[Dataset entries]
[Start of Attachment]

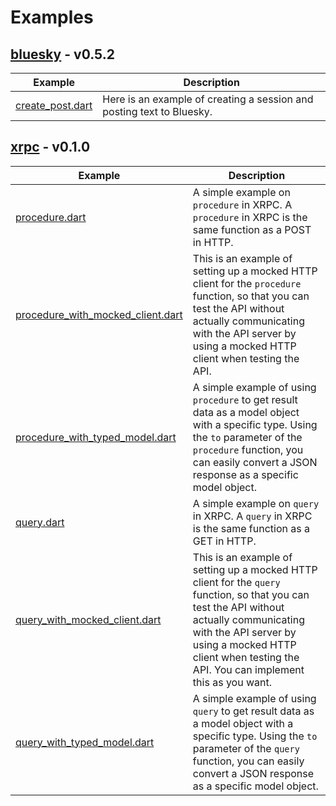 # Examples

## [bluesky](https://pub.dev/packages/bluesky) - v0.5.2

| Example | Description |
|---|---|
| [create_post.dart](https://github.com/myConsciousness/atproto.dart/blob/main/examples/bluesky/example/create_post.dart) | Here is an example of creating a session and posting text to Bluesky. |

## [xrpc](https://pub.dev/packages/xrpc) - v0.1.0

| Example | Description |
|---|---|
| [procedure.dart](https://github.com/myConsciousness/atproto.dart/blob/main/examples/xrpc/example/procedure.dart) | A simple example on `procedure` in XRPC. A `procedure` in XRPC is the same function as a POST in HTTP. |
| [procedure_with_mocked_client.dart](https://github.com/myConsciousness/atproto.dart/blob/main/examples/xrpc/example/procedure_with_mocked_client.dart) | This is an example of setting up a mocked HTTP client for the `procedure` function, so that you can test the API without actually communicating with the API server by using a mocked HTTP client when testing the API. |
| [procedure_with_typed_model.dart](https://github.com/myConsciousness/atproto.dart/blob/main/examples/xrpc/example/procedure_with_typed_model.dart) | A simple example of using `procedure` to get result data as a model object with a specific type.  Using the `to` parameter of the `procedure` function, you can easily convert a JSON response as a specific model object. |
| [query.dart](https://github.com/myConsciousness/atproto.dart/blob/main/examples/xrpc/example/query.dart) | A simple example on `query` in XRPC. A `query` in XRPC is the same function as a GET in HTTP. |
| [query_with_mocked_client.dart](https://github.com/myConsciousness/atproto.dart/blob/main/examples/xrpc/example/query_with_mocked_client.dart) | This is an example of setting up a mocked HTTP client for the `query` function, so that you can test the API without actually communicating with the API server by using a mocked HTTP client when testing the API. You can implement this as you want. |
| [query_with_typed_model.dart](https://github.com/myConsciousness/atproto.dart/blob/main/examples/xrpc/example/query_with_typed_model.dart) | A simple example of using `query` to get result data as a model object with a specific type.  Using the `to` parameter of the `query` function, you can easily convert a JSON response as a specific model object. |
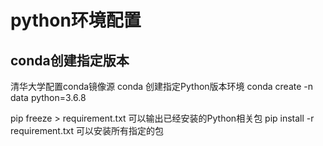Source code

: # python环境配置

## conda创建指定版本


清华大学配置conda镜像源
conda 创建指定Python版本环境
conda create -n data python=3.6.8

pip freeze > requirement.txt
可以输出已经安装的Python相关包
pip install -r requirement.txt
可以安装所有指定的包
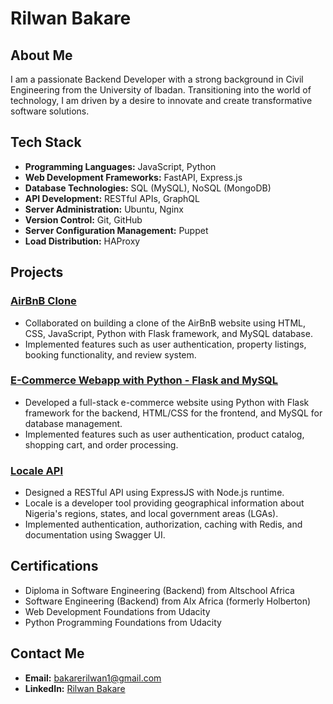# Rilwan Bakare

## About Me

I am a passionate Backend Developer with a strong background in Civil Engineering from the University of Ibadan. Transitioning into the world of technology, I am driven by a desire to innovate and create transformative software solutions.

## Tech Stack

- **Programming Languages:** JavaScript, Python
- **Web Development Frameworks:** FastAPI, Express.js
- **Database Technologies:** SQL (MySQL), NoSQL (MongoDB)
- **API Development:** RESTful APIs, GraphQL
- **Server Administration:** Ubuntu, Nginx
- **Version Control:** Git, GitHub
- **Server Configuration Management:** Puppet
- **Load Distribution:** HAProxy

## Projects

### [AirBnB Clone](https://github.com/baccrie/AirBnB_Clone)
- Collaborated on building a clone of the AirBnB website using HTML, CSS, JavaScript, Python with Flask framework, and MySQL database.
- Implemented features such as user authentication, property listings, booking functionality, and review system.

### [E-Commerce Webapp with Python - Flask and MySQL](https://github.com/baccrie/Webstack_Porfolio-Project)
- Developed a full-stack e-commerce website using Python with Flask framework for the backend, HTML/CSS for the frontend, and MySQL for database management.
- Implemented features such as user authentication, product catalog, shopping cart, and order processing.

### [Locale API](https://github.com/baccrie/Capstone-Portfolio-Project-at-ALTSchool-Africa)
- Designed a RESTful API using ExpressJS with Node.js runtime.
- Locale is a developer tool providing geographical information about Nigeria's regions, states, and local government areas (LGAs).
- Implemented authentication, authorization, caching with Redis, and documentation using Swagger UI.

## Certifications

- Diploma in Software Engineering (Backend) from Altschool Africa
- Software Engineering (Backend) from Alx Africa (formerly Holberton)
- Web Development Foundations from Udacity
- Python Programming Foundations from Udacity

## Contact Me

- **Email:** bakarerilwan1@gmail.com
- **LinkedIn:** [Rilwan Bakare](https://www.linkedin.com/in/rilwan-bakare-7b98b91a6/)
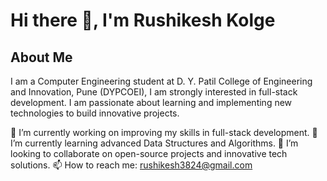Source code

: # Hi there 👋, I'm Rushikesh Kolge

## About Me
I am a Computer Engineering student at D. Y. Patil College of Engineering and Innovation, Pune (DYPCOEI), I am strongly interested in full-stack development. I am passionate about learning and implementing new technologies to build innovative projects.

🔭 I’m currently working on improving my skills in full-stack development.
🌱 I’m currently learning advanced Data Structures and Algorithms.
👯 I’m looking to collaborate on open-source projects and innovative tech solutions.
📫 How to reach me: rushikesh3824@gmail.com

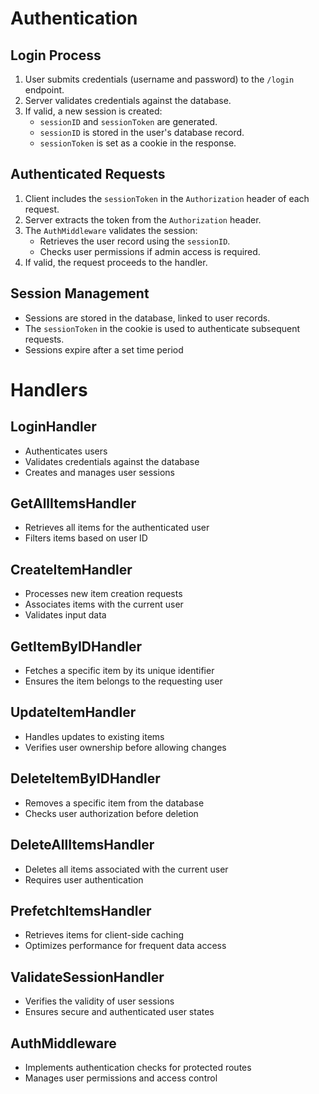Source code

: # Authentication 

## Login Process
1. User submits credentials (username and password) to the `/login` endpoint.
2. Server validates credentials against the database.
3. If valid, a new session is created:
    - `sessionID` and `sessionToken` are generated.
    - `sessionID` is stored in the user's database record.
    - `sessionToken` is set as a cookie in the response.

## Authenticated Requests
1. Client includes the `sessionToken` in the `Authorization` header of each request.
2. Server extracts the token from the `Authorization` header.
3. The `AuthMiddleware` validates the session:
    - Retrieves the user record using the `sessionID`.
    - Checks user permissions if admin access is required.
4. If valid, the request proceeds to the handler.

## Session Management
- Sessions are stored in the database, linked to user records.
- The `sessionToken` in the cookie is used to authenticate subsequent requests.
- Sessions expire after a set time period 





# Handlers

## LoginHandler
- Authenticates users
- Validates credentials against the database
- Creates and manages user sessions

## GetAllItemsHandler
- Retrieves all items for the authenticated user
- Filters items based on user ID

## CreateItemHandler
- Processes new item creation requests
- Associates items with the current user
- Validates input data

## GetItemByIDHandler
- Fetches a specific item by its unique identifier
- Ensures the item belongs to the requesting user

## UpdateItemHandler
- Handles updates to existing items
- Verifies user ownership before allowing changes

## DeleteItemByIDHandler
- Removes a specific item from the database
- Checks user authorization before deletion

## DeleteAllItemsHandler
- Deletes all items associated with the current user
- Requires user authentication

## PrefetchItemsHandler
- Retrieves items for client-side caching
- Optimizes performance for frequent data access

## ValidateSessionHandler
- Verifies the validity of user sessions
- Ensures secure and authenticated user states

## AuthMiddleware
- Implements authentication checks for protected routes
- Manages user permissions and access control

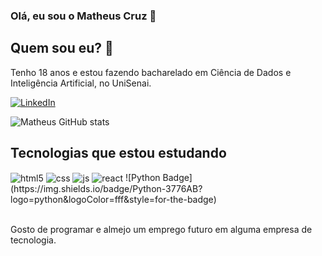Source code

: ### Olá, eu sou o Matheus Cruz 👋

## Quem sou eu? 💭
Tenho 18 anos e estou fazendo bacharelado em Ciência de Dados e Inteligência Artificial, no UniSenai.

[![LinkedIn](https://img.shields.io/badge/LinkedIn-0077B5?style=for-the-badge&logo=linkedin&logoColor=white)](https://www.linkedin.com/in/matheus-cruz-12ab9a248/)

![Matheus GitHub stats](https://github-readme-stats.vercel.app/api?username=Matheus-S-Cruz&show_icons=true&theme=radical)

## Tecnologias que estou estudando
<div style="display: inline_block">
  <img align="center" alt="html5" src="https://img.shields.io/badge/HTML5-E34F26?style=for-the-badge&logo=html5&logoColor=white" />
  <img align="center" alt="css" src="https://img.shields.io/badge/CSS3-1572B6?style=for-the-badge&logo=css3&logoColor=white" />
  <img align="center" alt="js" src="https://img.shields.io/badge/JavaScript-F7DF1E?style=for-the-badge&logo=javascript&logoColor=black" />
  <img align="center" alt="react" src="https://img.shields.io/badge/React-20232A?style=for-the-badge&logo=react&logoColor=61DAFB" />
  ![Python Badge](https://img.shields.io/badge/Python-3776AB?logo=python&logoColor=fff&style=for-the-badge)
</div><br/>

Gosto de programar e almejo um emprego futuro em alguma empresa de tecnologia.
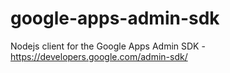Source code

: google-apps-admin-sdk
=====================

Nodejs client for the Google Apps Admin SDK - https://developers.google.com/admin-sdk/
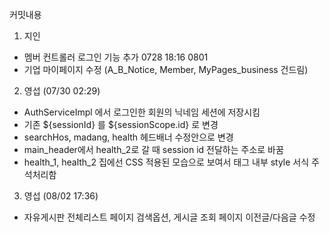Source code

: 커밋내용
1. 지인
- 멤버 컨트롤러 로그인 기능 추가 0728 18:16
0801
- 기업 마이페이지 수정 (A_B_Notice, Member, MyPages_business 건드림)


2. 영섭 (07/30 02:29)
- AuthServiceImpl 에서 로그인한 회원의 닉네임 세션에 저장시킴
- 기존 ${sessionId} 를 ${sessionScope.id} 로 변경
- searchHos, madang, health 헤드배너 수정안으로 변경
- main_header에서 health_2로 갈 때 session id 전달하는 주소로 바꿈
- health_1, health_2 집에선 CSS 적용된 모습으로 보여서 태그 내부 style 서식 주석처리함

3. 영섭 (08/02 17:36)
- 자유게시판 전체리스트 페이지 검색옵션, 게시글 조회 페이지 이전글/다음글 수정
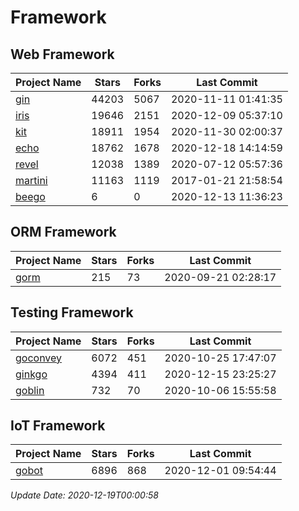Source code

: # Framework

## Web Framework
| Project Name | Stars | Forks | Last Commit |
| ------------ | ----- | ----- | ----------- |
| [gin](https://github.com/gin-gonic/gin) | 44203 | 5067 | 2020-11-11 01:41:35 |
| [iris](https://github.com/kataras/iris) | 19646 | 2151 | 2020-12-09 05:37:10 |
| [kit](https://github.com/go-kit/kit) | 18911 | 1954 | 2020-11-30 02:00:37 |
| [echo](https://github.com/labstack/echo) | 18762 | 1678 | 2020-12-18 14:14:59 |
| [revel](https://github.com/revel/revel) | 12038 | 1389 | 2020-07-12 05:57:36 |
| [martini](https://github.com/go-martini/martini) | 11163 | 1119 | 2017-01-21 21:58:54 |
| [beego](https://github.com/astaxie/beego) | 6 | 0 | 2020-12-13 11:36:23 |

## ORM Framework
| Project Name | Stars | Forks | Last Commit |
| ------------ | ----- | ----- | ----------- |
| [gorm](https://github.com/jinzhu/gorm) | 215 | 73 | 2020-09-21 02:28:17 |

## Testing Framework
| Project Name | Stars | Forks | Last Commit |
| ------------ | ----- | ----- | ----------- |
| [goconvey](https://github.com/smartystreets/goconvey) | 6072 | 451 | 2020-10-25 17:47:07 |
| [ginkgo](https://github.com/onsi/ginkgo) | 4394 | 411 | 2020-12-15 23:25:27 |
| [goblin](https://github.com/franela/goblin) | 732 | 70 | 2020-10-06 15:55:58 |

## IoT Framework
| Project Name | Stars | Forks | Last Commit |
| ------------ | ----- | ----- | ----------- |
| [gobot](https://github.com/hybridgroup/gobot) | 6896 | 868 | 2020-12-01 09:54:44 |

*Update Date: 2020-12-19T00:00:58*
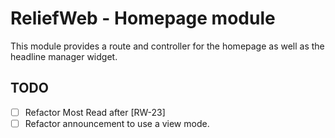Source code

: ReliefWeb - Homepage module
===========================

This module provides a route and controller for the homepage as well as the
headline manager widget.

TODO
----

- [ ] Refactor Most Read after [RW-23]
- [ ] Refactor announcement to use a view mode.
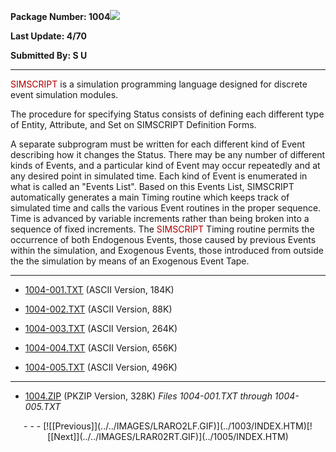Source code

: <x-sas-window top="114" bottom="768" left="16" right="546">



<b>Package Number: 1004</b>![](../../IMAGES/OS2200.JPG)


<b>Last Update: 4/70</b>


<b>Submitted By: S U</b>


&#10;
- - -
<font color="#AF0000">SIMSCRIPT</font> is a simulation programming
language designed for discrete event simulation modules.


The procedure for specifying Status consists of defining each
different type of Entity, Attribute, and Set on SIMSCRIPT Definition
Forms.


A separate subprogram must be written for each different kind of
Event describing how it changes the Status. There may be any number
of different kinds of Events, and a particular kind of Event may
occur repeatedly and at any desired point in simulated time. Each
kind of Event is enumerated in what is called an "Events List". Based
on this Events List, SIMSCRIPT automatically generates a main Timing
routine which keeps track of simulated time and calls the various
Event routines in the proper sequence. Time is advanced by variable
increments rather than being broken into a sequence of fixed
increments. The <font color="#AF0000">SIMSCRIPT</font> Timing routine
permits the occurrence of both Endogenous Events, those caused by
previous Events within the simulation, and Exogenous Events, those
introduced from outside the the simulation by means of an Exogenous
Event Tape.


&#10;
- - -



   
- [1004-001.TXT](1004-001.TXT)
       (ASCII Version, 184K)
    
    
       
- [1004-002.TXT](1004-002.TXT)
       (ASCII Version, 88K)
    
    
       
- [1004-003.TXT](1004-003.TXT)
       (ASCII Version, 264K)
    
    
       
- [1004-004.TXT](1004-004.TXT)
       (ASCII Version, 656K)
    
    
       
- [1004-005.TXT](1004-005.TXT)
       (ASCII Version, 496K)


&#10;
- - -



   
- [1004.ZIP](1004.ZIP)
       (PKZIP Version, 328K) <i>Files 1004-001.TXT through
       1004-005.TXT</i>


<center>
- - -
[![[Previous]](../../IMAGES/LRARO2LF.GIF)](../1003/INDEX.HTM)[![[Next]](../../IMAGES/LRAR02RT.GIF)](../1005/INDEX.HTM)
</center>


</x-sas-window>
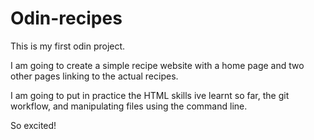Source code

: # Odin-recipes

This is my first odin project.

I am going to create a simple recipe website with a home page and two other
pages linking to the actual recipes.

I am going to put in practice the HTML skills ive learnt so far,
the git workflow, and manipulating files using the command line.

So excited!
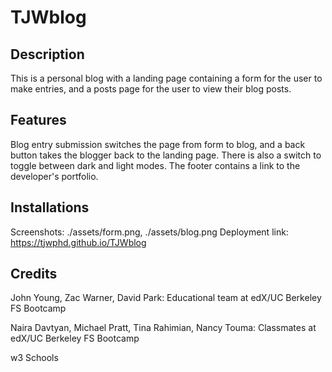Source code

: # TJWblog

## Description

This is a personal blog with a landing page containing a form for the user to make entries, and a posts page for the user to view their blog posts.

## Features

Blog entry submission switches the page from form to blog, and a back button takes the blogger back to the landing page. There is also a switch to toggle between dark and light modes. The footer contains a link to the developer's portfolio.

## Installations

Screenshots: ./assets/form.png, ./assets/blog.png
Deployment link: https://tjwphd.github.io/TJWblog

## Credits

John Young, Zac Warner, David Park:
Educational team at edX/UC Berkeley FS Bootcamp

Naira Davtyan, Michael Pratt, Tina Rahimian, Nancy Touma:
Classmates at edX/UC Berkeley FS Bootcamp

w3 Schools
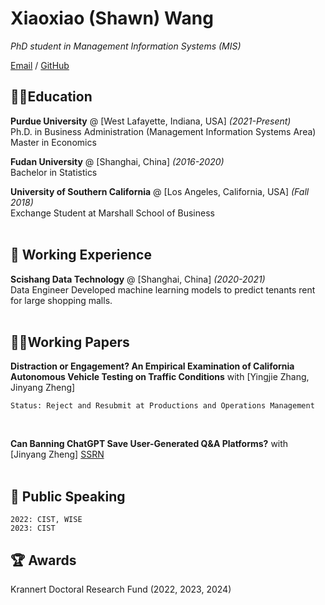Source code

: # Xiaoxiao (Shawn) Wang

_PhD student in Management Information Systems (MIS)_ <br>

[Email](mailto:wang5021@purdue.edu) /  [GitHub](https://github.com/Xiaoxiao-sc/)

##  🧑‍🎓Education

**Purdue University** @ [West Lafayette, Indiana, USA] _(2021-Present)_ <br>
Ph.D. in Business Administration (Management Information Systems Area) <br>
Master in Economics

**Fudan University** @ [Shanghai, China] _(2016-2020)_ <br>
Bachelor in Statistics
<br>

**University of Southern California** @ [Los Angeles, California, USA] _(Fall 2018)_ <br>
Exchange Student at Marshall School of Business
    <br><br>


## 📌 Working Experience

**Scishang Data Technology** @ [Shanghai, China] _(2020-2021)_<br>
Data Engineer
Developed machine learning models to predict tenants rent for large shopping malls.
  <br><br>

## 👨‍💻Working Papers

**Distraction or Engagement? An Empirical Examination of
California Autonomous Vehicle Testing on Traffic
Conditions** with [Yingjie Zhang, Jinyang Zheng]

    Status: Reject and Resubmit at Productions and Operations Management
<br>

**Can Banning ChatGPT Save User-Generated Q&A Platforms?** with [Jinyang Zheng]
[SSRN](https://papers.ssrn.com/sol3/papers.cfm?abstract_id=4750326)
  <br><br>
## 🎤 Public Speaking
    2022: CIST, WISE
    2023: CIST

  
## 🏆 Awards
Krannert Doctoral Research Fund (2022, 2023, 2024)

[End of Attachment]

Word for word, write out the lines from the top of the records above down to the line holding "testing the API. |", inclusive, but not the pictures.

 # Examples

## [bluesky](https://pub.dev/packages/bluesky) - v0.5.2

| Example | Description |
|---|---|
| [create_post.dart](https://github.com/myConsciousness/atproto.dart/blob/main/examples/bluesky/example/create_post.dart) | Here is an example of creating a session and posting text to Bluesky. |

## [xrpc](https://pub.dev/packages/xrpc) - v0.1.0

| Example | Description |
|---|---|
| [procedure.dart](https://github.com/myConsciousness/atproto.dart/blob/main/examples/xrpc/example/procedure.dart) | A simple example on `procedure` in XRPC. A `procedure` in XRPC is the same function as a POST in HTTP. |
| [procedure_with_mocked_client.dart](https://github.com/myConsciousness/atproto.dart/blob/main/examples/xrpc/example/procedure_with_mocked_client.dart) | This is an example of setting up a mocked HTTP client for the `procedure` function, so that you can test the API without actually communicating with the API server by using a mocked HTTP client when testing the API. |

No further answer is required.